The key contention in Merritt’s piece is that climate scientists are in fact “players” in the “public policy debate.”

Thus, “The abuse directed at climate scientists, bad as it was, needs to be kept in perspective.”

Well, this is just appalling. Taken to its logical conclusion, Merritt’s reasoning makes those murdered nuclear scientists in Europe “players” in a “public policy debate,” therefore fair game for abusive treatment at the very least.

Rather than quelling the flames of intolerance, Merritt’s piece tends towards normalising abusive and threatening behaviour in public debate.

But what’s at least as bad is that Merritt has equated the role of climate scientists with that of the journalists he’s lionised.

Climate scientists work at producing and interpreting data that informs what is, after all, an orthodoxy — that is, a widely accepted consensus.

By contrast, journalists such as Bolt and Blair work at pushing the envelope, often railing against perceived orthodoxies and sometimes inflaming their readerships to, for instance, promulgate conspiracy theories that demonise and dehumanise the targets of their ire.

In terms of their status as “players” in public policy debate, such ‘journalists’ are several orders of magnitude above scientific workers.

Noting James Delingpole’s complaint about a “run-in with a prickly ABC talk radio host,” ABC managing director Mark Scott observed:

I am sorry that he did not feel that the robust questioning he got on the ABC was the kind of questioning he wanted. But he does present himself as contrary and running against conventional wisdom, and that is what you get.

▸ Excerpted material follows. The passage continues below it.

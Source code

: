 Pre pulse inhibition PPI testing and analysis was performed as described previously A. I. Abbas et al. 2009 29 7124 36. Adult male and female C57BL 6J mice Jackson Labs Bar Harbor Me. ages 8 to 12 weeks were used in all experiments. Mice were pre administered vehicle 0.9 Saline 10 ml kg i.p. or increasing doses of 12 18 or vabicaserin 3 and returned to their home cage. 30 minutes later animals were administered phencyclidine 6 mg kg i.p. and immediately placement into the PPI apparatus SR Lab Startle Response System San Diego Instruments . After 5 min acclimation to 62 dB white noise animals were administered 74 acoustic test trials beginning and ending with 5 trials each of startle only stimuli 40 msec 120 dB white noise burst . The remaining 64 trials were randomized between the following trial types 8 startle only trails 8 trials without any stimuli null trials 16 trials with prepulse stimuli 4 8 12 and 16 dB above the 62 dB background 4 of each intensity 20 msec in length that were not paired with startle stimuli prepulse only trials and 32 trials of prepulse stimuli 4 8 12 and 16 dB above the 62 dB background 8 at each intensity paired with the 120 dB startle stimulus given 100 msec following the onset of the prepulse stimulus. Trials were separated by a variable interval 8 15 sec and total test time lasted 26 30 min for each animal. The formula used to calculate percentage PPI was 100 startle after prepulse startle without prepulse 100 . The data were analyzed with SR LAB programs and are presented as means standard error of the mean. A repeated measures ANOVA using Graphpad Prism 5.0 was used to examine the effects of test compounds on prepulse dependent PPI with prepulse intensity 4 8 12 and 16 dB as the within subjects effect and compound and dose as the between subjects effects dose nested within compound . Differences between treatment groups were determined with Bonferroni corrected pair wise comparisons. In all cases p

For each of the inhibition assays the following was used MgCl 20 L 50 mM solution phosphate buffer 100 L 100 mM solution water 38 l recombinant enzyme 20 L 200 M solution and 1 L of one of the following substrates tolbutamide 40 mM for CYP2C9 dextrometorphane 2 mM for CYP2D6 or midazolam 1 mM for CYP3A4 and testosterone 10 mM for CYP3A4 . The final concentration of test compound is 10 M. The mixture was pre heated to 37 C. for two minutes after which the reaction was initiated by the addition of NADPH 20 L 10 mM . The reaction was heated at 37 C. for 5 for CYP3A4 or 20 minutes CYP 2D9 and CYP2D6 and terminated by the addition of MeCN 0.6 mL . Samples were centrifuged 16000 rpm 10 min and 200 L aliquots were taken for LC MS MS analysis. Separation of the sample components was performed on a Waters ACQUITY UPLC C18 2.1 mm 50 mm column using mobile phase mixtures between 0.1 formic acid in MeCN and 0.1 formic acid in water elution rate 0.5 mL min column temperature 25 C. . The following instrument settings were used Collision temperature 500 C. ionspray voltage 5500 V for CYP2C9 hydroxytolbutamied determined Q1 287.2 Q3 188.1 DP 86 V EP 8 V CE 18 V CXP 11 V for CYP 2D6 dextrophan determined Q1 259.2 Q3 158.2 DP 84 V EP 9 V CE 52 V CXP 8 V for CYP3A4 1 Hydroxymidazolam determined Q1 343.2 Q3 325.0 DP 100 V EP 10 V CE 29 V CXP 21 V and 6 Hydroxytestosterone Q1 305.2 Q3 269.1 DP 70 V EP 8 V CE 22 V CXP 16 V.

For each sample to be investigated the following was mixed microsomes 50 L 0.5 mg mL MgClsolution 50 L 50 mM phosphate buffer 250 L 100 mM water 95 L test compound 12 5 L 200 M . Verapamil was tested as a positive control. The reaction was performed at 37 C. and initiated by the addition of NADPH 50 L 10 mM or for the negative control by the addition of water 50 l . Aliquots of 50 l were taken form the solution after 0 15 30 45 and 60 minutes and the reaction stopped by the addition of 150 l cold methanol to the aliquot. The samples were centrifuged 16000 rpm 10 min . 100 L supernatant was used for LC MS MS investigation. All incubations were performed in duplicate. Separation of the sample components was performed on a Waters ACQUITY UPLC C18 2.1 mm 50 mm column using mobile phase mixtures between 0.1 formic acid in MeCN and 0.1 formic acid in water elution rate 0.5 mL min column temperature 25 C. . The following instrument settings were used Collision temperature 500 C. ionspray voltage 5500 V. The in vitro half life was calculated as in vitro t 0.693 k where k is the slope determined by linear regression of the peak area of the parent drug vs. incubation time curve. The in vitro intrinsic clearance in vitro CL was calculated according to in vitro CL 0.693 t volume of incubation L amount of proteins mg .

To extrapolate from that: News £td and its employees need to be much more careful about what they wish for, and what indeed they help enable.


P.S. Astute readers will note that Merritt in this article has finally conceded for his newspaper that for which it has long been in apparent denial.

Yes folks, there has been “abuse directed at climate scientists,” and it “was bad.”

If only they’d said something like that a couple of weeks ago and maybe even elucidated just a little, it might have saved a lot of tiresome to-and-fro.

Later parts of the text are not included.